By Gyan Pathak


COVID-19 has serious implications on agriculture, rural employment, and food security. Policy responses in relation to COVID-19 outbreak include several agriculture policies, agro-food supply chain policies, consumer policies, trade policies and others. However, much more are needed to overcome the crisis it has presented. Moreover, the legacy of problems cannot be left unsolved now without aggravating the agriculture crisis with the new COVID-19 twist and the largest number of stomachs in the world to feed within seven years. 


It must also be noted that about two-third of the 1.37 billion of the population of the country live in rural areas, and at just 0.15 ha per capita, agriculture land is very scarce. Agriculture accounts for an estimated 43.9 per cent of employment, but its 14.6 per cent share in GDP indicates that labour productivity remains significantly lower than in the rest of the economy. The productivity gap is also reflected in the evolution of farm incomes, which correspond to less than one-third of non-agriculture income. The share of value added from agriculture has been gradually reduced, but mostly in favour of services rather than manufacturing. Indian agriculture is continuing to diversify towards livestock and away from grain crops.

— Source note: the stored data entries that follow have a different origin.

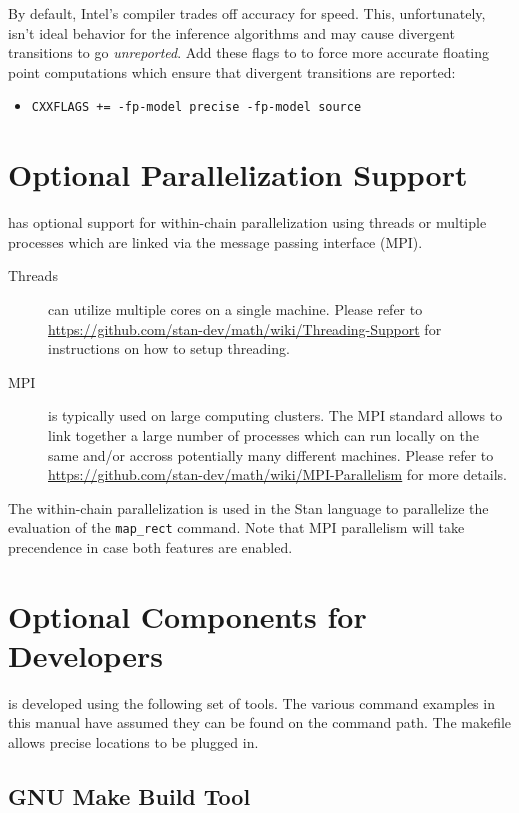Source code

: By default, Intel's compiler trades off accuracy for speed. This,
unfortunately, isn't ideal behavior for the inference algorithms and
may cause divergent transitions to go {\em unreported}. Add these
flags to  to force more accurate floating point
computations which ensure that divergent transitions are reported:
\begin{itemize}
  \item \Verb|CXXFLAGS += -fp-model precise -fp-model source|
\end{itemize}


\section{Optional Parallelization Support}

\CmdStan has optional support for within-chain parallelization using
threads or multiple processes which are linked via the message passing
interface (MPI).
%
\begin{description}
  \item[Threads] can utilize multiple cores on a single
    machine. Please refer to
    \url{https://github.com/stan-dev/math/wiki/Threading-Support} for
    instructions on how to setup threading.
  \item[MPI] is typically used on large computing clusters. The MPI
    standard allows to link together a large number of processes which
    can run locally on the same and/or accross potentially many
    different machines. Please refer to
    \url{https://github.com/stan-dev/math/wiki/MPI-Parallelism} for
    more details.
\end{description}
%
The within-chain parallelization is used in the Stan language to
parallelize the evaluation of the \Verb|map_rect| command. Note that
MPI parallelism will take precendence in case both features are
enabled.

\section{Optional Components for Developers}

\CmdStan is developed using the following set of tools.  The various
command examples in this manual have assumed they can be found on
the command path.  The makefile allows precise locations to be plugged
in.

\subsection{GNU Make Build Tool}

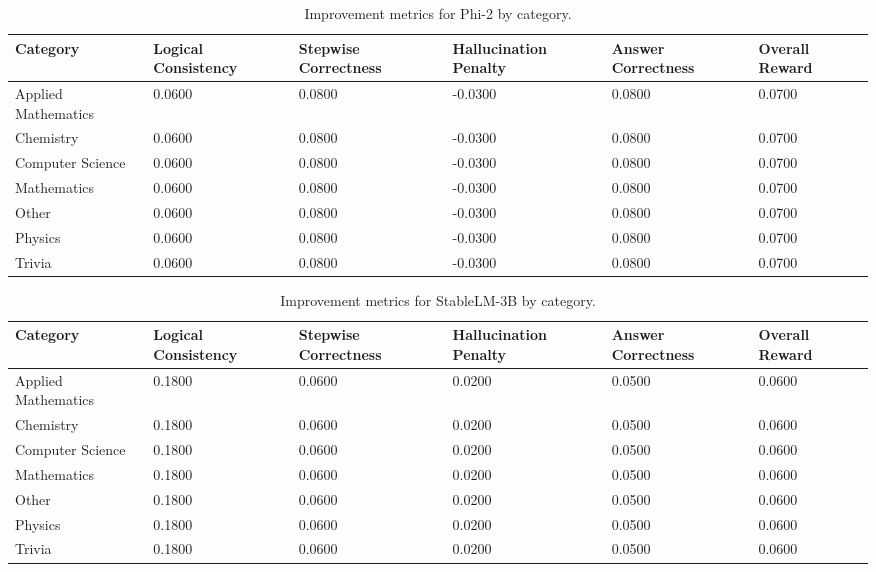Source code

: \documentclass{article}
\begin{document}
\begin{table}[H]
    \centering
    \caption{Improvement metrics for Phi-2 by category.}
    \label{tab:phi2_improvement}
    \small
    \begin{tabular}{|p{3.2cm}|p{1.8cm}|p{1.8cm}|p{1.8cm}|p{1.8cm}|p{1.8cm}|}
        \hline
        \textbf{Category} & \textbf{Logical Consistency} & \textbf{Stepwise Correctness} & \textbf{Hallucination Penalty} & \textbf{Answer Correctness} & \textbf{Overall Reward} \\
        \hline
        Applied Mathematics & 0.0600 & 0.0800 & -0.0300 & 0.0800 & 0.0700 \\
        Chemistry           & 0.0600 & 0.0800 & -0.0300 & 0.0800 & 0.0700 \\
        Computer Science    & 0.0600 & 0.0800 & -0.0300 & 0.0800 & 0.0700 \\
        Mathematics         & 0.0600 & 0.0800 & -0.0300 & 0.0800 & 0.0700 \\
        Other               & 0.0600 & 0.0800 & -0.0300 & 0.0800 & 0.0700 \\
        Physics             & 0.0600 & 0.0800 & -0.0300 & 0.0800 & 0.0700 \\
        Trivia              & 0.0600 & 0.0800 & -0.0300 & 0.0800 & 0.0700 \\
        \hline
    \end{tabular}
\end{table}

\begin{table}[H]
    \centering
    \caption{Improvement metrics for StableLM-3B by category.}
    \label{tab:stablelm_improvement}
    \small
    \begin{tabular}{|p{3.2cm}|p{1.8cm}|p{1.8cm}|p{1.8cm}|p{1.8cm}|p{1.8cm}|}
        \hline
        \textbf{Category} & \textbf{Logical Consistency} & \textbf{Stepwise Correctness} & \textbf{Hallucination Penalty} & \textbf{Answer Correctness} & \textbf{Overall Reward} \\
        \hline
        Applied Mathematics & 0.1800 & 0.0600 & 0.0200 & 0.0500 & 0.0600 \\
        Chemistry           & 0.1800 & 0.0600 & 0.0200 & 0.0500 & 0.0600 \\
        Computer Science    & 0.1800 & 0.0600 & 0.0200 & 0.0500 & 0.0600 \\
        Mathematics         & 0.1800 & 0.0600 & 0.0200 & 0.0500 & 0.0600 \\
        Other               & 0.1800 & 0.0600 & 0.0200 & 0.0500 & 0.0600 \\
        Physics             & 0.1800 & 0.0600 & 0.0200 & 0.0500 & 0.0600 \\
        Trivia              & 0.1800 & 0.0600 & 0.0200 & 0.0500 & 0.0600 \\
        \hline
    \end{tabular}
\end{table}
\end{document}
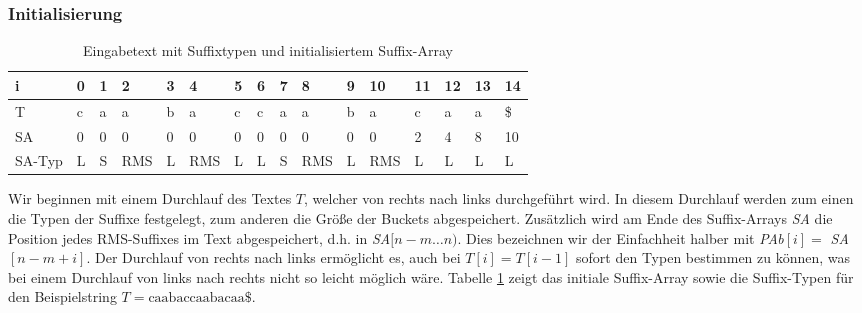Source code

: \subsubsection{Initialisierung}


\begin{table}
	\centering
	\resizebox{\columnwidth}{!} {%
		\begin{tabular}{l|l|l|l|l|l|l|l|l|l|l|l|l|l|l|l}
			i      & 0 & 1 & 2   & 3 & 4   & 5 & 6 & 7 & 8   & 9 & 10  & 11 & 12 & 13 & 14 \\ \hline
			T      & c & a & a   & b & a   & c & c & a & a   & b & a   & c  & a  & a  & \$ \\ \hline
			SA     & 0 & 0 & 0   & 0 & 0   & 0 & 0 & 0 & 0   & 0 & 0   & \cellcolor[HTML]{32CB00}2  & \cellcolor[HTML]{32CB00}4  & \cellcolor[HTML]{32CB00}8  & \cellcolor[HTML]{32CB00}10 \\ \hline
			SA-Typ & L & S & RMS & L & RMS & L & L & S & RMS & L & RMS & L  & L  & L  & L 
		\end{tabular}%
	}
	\caption{Eingabetext mit Suffixtypen und initialisiertem Suffix-Array}
	\label{table:sa-init}
\end{table}





Wir beginnen mit einem Durchlauf des Textes $T$, welcher von rechts nach links durchgeführt wird. In diesem Durchlauf werden zum einen die Typen der Suffixe festgelegt, zum anderen die Größe der Buckets abgespeichert. Zusätzlich wird am Ende des Suffix-Arrays \textit{SA} die Position jedes RMS-Suffixes im Text abgespeichert, d.h. in \textit{SA}$[n-m\dots n)$. Dies bezeichnen wir der Einfachheit halber mit \textit{PAb}$[i] = $ \textit{SA}$[n-m+i]$. Der Durchlauf von rechts nach links ermöglicht es, auch bei $T[i] = T[i-1]$ sofort den Typen bestimmen zu können, was bei einem Durchlauf von links nach rechts nicht so leicht möglich wäre. Tabelle \ref{table:sa-init} zeigt das initiale Suffix-Array sowie die Suffix-Typen für den Beispielstring $ T = \text{caabaccaabacaa\$}$.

While grains and milk remain dominant, there has been a gradual change in the composition of production to other crops – such as sugar cane, cotton, fruit and vegetables – as well as certain meat sub-sectors. Livestock output growth has been faster and less volatile than crop production. The sector continues to be dominated by a large number of small-scale farmers, as the national average operational holding size has been in steady decline. Against a background of already growing unemployment and falling GDP, higher prices for selected food items were posing serious concerns even before COVID-19 lockdown, which has now escalated the problem. As a net agro-food exporter, India faces new challenges while imports have been increasing since 2007. Sustained growth in agricultural output has been exerting mounting pressures on natural resources, particularly land and water.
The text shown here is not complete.